Magical Realism in this Week's Texts

In this week's readings, Carlos Fuentes's Aura and Haruki Marakami's After the Quake, I received the biggest some of the shocks of all the literature I've encountered in this course. Aura, emphasizes the meta-fiction and authorial resistance characteristics of magical realism to string the audience along to discover the truth beneath Consuelo's and Felipe's lives. The way Fuentes wrote the novel, we become Felipe within the first couple of lines of the work. We see the way he thinks and moves because the audience and Felipe are one and the same. However, this is not the case as Felipe discovers more about Consuelo, Aura, and the General. Whereas Felipe has an oblivious reaction to the strange occurrences around the house, the reader tries to understand what in the world is actually happening and rationalize the situation (as it's our human nature). Yet, because we are only allowed to see what oblivious Felipe sees, we don't get very much detail about anything that occurs. Thus, in the end, we are shocked about what we read. It very much reminds me of the way the Fall of the House of Usher gave small hints about what was happening and end in a nearly surreal fashion, except this way we are the protagonist as he simultaneously discovers. It is precisely the 2nd person narration (or rather that meta-fiction aspect) of the novel that hits home because it makes everything much more personally. As Professor Potts put it, it one thing to read about a ghost encounter and being the one to encounter the ghost (which I can't quote her on because I can't remember the exact way she phrased it).
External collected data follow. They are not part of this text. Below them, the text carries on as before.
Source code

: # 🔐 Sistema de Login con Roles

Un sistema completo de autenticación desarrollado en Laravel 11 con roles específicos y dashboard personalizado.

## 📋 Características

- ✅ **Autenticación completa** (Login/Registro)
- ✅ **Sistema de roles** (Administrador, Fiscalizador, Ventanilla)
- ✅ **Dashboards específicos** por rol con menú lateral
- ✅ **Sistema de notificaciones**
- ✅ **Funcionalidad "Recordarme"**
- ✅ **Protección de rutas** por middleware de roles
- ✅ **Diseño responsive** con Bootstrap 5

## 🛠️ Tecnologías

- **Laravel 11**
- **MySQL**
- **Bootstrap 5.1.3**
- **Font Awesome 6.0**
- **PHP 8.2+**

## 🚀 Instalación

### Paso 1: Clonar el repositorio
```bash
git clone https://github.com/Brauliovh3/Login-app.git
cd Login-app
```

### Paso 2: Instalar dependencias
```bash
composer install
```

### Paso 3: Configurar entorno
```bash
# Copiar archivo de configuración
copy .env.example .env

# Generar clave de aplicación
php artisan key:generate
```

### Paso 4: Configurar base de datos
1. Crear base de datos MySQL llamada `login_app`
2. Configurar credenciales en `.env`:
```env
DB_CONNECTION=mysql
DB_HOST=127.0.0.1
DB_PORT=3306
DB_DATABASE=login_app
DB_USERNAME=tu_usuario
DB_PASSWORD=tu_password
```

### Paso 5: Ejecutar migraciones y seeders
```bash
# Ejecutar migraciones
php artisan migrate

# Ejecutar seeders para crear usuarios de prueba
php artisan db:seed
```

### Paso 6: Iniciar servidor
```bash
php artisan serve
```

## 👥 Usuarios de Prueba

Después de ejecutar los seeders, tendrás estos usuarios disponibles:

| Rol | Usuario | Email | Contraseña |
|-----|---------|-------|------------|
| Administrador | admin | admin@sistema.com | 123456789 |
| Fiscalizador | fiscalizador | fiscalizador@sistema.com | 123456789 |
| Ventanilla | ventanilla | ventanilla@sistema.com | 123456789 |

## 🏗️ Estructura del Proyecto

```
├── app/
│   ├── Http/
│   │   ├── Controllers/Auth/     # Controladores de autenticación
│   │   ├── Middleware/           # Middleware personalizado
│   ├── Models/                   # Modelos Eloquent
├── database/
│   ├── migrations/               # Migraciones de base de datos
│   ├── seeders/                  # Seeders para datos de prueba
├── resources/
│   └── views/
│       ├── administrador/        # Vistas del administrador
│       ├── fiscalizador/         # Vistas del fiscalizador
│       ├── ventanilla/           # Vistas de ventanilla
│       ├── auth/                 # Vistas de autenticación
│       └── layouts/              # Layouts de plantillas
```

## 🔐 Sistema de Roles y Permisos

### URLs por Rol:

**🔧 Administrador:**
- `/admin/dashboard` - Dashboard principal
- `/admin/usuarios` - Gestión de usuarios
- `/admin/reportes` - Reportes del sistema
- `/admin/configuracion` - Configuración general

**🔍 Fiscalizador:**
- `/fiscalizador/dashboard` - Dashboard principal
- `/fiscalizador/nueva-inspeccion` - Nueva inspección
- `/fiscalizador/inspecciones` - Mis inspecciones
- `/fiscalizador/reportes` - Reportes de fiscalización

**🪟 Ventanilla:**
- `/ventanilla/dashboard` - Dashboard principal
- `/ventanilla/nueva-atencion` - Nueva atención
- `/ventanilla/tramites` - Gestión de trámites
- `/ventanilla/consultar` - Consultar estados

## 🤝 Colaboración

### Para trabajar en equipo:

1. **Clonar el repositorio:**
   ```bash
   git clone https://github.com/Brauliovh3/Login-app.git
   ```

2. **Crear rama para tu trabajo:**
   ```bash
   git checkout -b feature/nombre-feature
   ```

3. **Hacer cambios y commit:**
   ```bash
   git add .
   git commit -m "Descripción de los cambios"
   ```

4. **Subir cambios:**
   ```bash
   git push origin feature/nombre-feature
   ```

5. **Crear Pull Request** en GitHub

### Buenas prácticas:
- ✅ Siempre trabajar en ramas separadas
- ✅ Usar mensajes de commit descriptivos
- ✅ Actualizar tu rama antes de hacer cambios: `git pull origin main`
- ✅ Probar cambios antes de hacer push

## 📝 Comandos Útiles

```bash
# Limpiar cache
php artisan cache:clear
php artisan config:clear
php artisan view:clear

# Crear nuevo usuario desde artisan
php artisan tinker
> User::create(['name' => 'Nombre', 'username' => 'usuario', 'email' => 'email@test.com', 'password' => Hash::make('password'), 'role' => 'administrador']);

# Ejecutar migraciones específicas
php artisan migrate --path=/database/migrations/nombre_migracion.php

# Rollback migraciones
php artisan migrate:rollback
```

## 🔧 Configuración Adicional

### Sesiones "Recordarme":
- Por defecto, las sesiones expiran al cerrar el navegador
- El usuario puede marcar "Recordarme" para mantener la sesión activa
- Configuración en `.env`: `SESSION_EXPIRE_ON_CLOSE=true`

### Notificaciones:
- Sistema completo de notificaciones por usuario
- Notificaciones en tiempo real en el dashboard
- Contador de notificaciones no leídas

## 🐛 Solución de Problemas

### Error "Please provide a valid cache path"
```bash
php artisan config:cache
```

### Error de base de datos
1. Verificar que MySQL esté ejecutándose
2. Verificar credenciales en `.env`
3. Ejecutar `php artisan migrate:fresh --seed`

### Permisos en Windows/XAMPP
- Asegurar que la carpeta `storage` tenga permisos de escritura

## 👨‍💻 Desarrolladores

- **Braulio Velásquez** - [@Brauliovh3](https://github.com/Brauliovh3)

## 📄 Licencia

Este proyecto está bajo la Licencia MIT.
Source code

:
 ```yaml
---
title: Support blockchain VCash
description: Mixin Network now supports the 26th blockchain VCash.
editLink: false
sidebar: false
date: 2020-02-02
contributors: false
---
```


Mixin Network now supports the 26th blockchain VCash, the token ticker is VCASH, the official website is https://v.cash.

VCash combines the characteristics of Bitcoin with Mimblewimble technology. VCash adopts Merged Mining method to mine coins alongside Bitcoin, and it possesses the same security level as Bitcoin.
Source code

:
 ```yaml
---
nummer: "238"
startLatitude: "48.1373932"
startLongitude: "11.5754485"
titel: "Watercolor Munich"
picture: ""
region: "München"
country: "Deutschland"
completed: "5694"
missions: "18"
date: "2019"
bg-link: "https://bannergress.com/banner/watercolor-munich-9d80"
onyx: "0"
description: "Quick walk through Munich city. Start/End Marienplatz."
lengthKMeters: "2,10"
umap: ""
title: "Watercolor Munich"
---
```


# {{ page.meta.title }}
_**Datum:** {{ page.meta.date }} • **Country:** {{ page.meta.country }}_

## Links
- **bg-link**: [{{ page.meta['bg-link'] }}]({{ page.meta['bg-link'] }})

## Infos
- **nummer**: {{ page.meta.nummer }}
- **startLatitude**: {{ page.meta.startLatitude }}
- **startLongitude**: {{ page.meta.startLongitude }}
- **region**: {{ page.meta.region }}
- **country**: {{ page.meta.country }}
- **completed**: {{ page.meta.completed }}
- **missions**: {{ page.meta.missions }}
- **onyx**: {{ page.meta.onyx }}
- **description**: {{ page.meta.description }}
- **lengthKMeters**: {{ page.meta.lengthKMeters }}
The Marakami readings were, in my opinion, very surreal. Of course, part of magical realism is a surrealistic contortion of a realistic feature. I believe thing that was distorted in this piece was one's sense of analysis. Each plot follows the effects of the lives of certain characters after an earthquake in Kobe, Japan. The big question is how exactly does an earthquake in Kobe affect people who are a great distance away from the site and have no relevance to Kobe. It seems that it have some kind of mental effect on everyone. Komura's wife suddenly was inseparable from the TV's earthquake coverage and left him, just as Sasaki (his friend) gives a strange package to deliver. The never-appreciated-enough Katagiri keeps getting visits from a huge frog. Junpei comforts Sala's nightly visions of the earthquake man just as Junpei finally makes the decision to pursue Sayoko. There is, however, unusual about how it all proceeds. Why did Komura's wife keep watching the news coverage if she had no family in Kobe? How did it influence her to separate with Komura, if it did at all influence her? What was in Sasaki's package? Was anything Katagiri saw real? If Frog was real, what happened that night? Who was the earthquake man Sala kept seeing? It is interesting how every character, like Felipe, did little questioning on these inconsistencies. Perhaps, that is one of the factors of categorizing these types of stories as magical realism. Maybe the protagonist isn't supposed to question the happenings around him or her and just accept everything at face value.